EXERCISE DIRECTIONS –
Work out how many lines of the listing below contain the word "orizzonte". Respond with that number only.

STUDY MATERIAL –
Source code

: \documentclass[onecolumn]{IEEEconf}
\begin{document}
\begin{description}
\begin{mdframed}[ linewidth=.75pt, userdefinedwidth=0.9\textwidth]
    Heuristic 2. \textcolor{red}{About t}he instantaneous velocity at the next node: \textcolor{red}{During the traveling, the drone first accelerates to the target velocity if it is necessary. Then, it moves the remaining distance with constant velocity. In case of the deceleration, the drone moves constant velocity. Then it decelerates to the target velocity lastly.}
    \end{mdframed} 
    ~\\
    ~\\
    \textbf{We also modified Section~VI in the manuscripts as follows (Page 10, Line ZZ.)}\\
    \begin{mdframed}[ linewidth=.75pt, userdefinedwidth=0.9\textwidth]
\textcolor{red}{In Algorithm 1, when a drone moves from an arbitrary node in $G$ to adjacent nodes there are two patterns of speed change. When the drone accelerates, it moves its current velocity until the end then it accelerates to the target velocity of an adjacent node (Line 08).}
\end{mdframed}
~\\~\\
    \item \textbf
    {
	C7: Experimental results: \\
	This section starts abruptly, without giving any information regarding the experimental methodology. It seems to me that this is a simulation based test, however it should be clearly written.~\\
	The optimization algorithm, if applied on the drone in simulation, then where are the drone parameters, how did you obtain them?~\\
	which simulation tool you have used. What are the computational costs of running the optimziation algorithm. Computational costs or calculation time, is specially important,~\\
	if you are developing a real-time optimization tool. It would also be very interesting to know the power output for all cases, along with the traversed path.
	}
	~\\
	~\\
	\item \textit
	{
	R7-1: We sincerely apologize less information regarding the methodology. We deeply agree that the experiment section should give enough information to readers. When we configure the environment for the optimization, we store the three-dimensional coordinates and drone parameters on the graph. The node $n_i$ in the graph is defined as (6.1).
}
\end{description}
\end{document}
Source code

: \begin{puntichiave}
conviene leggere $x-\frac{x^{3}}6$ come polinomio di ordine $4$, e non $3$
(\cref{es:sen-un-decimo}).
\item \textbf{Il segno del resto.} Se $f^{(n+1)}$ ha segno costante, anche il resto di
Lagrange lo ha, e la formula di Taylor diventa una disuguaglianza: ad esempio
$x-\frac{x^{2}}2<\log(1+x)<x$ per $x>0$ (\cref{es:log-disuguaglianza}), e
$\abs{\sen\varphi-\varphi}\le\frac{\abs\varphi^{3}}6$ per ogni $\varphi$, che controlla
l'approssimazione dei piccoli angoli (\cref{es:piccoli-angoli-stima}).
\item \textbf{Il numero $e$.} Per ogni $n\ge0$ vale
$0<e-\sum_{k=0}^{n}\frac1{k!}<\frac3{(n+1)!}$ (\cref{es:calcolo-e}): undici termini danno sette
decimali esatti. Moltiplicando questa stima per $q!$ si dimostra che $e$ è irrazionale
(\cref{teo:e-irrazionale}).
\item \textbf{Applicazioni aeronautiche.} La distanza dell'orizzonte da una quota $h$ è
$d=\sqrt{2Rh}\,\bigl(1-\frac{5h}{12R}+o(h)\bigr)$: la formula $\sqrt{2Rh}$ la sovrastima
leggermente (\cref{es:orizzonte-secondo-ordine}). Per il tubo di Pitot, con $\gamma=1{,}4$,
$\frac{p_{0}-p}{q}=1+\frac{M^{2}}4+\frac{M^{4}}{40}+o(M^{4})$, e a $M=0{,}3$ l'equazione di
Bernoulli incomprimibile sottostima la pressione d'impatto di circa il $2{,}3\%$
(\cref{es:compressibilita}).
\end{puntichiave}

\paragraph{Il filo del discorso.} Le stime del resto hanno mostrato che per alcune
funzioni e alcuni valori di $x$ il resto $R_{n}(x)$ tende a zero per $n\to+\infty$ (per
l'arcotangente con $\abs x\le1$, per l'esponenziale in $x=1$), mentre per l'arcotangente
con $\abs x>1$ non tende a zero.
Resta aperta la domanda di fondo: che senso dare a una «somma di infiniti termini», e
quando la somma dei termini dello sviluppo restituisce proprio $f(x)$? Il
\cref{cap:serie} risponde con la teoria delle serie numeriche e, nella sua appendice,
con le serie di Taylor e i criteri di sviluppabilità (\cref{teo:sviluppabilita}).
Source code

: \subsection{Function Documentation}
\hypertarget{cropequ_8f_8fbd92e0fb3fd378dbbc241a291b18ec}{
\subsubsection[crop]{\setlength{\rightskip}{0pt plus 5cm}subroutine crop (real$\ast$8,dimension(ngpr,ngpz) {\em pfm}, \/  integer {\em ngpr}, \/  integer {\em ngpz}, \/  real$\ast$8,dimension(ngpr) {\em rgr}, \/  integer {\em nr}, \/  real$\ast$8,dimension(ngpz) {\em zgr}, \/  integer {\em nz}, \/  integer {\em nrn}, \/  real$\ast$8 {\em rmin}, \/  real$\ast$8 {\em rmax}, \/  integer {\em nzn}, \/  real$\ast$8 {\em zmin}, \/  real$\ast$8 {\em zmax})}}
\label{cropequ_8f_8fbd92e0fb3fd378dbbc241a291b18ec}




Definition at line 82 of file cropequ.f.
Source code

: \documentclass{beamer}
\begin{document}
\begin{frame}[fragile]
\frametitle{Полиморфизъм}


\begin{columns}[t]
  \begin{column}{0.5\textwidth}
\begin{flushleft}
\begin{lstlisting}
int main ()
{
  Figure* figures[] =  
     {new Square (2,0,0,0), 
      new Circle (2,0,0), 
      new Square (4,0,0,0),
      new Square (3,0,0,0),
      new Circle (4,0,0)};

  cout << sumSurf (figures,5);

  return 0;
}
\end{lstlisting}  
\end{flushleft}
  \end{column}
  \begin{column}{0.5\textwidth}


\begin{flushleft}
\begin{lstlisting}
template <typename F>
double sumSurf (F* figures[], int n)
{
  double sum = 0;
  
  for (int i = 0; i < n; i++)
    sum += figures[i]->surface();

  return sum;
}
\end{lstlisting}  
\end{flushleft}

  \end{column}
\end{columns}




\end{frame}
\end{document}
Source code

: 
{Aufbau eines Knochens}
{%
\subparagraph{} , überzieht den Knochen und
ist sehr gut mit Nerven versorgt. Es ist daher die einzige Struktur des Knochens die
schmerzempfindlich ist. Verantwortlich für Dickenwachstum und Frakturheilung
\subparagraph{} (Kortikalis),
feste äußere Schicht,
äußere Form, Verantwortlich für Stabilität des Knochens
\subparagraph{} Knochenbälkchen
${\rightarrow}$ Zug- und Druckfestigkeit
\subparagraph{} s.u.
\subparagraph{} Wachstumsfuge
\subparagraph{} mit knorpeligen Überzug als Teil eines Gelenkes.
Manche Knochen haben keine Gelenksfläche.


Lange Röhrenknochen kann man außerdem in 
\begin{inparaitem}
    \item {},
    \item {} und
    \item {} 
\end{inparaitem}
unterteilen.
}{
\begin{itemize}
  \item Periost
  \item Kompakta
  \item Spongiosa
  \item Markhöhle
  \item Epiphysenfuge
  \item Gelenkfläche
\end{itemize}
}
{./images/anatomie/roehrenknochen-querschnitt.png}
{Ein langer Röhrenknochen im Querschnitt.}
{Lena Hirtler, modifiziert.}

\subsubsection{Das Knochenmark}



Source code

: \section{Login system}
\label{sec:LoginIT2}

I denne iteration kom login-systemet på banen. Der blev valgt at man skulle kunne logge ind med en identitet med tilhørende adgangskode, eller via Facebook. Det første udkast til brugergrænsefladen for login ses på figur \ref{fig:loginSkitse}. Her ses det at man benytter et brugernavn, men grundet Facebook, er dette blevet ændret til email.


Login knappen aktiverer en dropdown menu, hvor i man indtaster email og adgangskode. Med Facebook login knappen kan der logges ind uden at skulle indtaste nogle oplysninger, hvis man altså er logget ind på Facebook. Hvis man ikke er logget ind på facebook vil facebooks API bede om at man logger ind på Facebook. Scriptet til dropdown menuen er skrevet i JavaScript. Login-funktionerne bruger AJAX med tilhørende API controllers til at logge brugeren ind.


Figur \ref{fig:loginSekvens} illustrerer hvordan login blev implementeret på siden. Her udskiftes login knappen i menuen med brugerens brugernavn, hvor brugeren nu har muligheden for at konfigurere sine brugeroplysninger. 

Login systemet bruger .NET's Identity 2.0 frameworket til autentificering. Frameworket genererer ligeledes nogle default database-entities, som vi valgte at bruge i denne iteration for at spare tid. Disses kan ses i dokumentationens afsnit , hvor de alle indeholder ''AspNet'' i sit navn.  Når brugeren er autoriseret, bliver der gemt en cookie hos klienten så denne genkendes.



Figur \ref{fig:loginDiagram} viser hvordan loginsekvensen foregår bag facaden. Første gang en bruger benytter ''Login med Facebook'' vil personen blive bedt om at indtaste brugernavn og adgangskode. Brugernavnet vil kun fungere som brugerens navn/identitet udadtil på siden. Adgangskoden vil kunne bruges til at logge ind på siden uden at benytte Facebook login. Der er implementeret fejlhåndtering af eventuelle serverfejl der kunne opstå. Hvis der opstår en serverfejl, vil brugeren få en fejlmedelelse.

SOLUTION FOR THIS EXERCISE –
2